The shoaling Sel had mentioned was sudden, it was as if whatever the badlands covered dropped away abruptly like a continental shelf. It probably had been that in the distant epoch when Kaurava III had been covered with water, before an asteroid strike or a stellar flare or the Emperor alone knew what bloody thing, had turned it into the inhospitable hellhole that Sel was cursed to be standing on. Unfortunately the Bimini, as the scouts had termed this vast, lowlying, maybe-once sea was not very deep. As the reached the edge the landscape canted downwards at perhaps thirty degrees and feel for almost a kilometer to the lower plain. The desolating beyond was destroyed by a half dozen massive rock formations that seemed to errupt at the end of long trails that had been scoured in the sand. The looked distrubingly like parasites, or diagrams of spermatazoa Sel had seen in pictslates in the medical tents. The head of each trail was an immense asteroid, they were blackened and in places glowing with entry heat and the sand around them was crisped into black powdery glass. Great jointed metal legs sprouted from them at odd angles, spearing down into the ground to steady the great rocks in place. Sel felt her mouth go dry. How many orks did each of those things contain? Already she could see tiny figures tumbling from the nearest rok, a little under two clicks down range.
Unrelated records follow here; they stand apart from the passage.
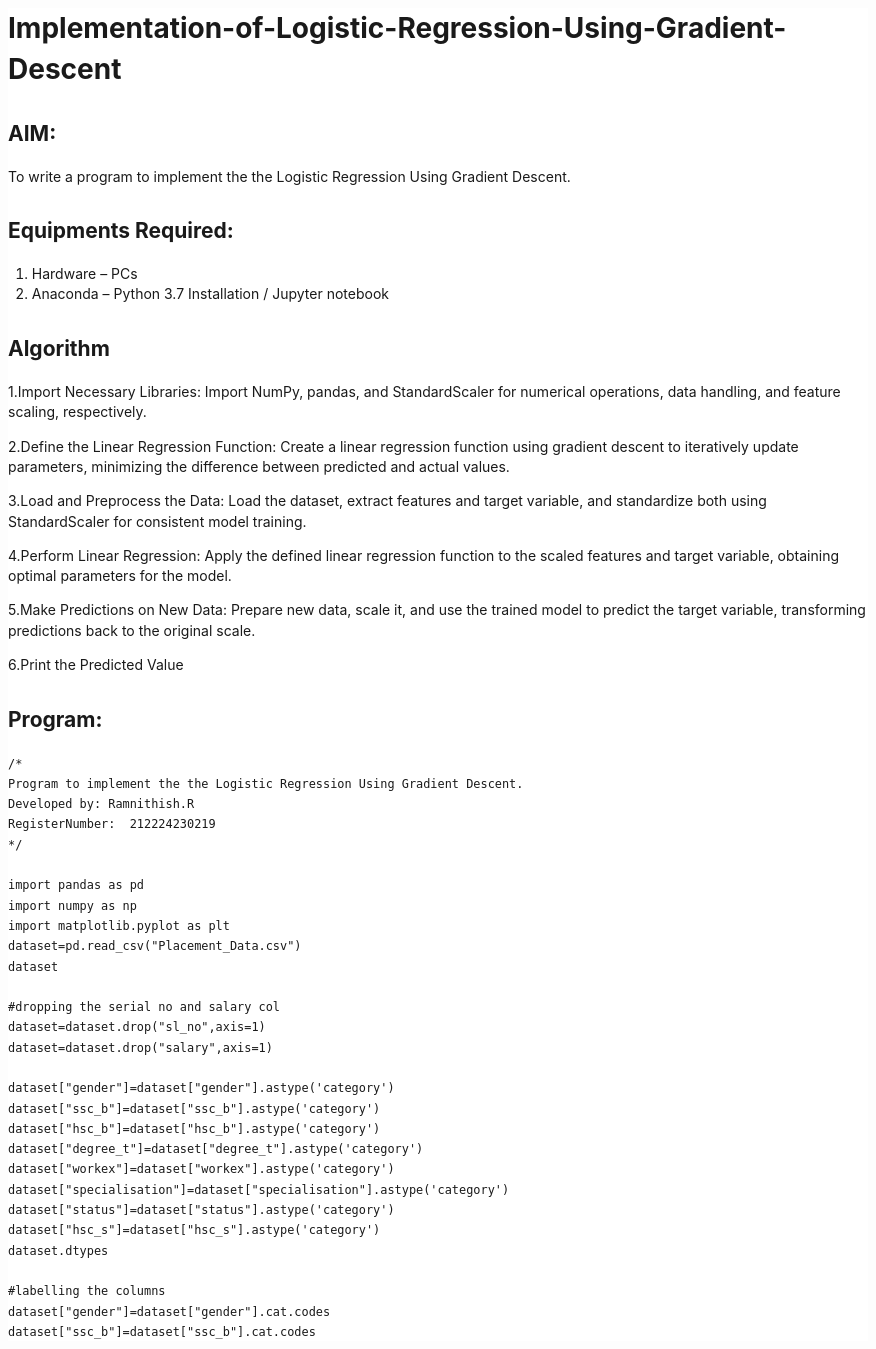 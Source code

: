 # Implementation-of-Logistic-Regression-Using-Gradient-Descent

## AIM:
To write a program to implement the the Logistic Regression Using Gradient Descent.

## Equipments Required:
1. Hardware – PCs
2. Anaconda – Python 3.7 Installation / Jupyter notebook

## Algorithm
1.Import Necessary Libraries: Import NumPy, pandas, and StandardScaler for numerical operations, data handling, and feature scaling, respectively.


2.Define the Linear Regression Function: Create a linear regression function using gradient descent to iteratively update parameters, minimizing the difference between predicted and actual values.


3.Load and Preprocess the Data: Load the dataset, extract features and target variable, and standardize both using StandardScaler for consistent model training.


4.Perform Linear Regression: Apply the defined linear regression function to the scaled features and target variable, obtaining optimal parameters for the model.


5.Make Predictions on New Data: Prepare new data, scale it, and use the trained model to predict the target variable, transforming predictions back to the original scale.


6.Print the Predicted Value

## Program:
```
/*
Program to implement the the Logistic Regression Using Gradient Descent.
Developed by: Ramnithish.R
RegisterNumber:  212224230219
*/

import pandas as pd
import numpy as np
import matplotlib.pyplot as plt
dataset=pd.read_csv("Placement_Data.csv")
dataset

#dropping the serial no and salary col
dataset=dataset.drop("sl_no",axis=1)
dataset=dataset.drop("salary",axis=1)

dataset["gender"]=dataset["gender"].astype('category')
dataset["ssc_b"]=dataset["ssc_b"].astype('category')
dataset["hsc_b"]=dataset["hsc_b"].astype('category')
dataset["degree_t"]=dataset["degree_t"].astype('category')
dataset["workex"]=dataset["workex"].astype('category')
dataset["specialisation"]=dataset["specialisation"].astype('category')
dataset["status"]=dataset["status"].astype('category')
dataset["hsc_s"]=dataset["hsc_s"].astype('category')
dataset.dtypes

#labelling the columns
dataset["gender"]=dataset["gender"].cat.codes
dataset["ssc_b"]=dataset["ssc_b"].cat.codes
```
It must be hell down there on that half molten rock, but you couldn't expect an ork to care about mere physical pain.
"All units halt in place!" she shouted over the comm, unable to keep her voice to the calm timbre expected of an NCO. The vehicles slewed to a halt and Sel felt her nostrils prickle as the wave of dust and exhaust fumes they had been running ahead of broke over them. If the heavy vehicles slid down the ridge, it would take precious seconds to climb up against the pull of gravity, and there would be no cover beyond the lip of the slight ridge. It didn't look like the orks had seen them yet, but it would be only moments before they noticed the dust up on the high ground. A half dozen orders rattled around in Sel's head but for a moment the world seemed to hang on the edge of a knife, frozen until Kayden gave the command.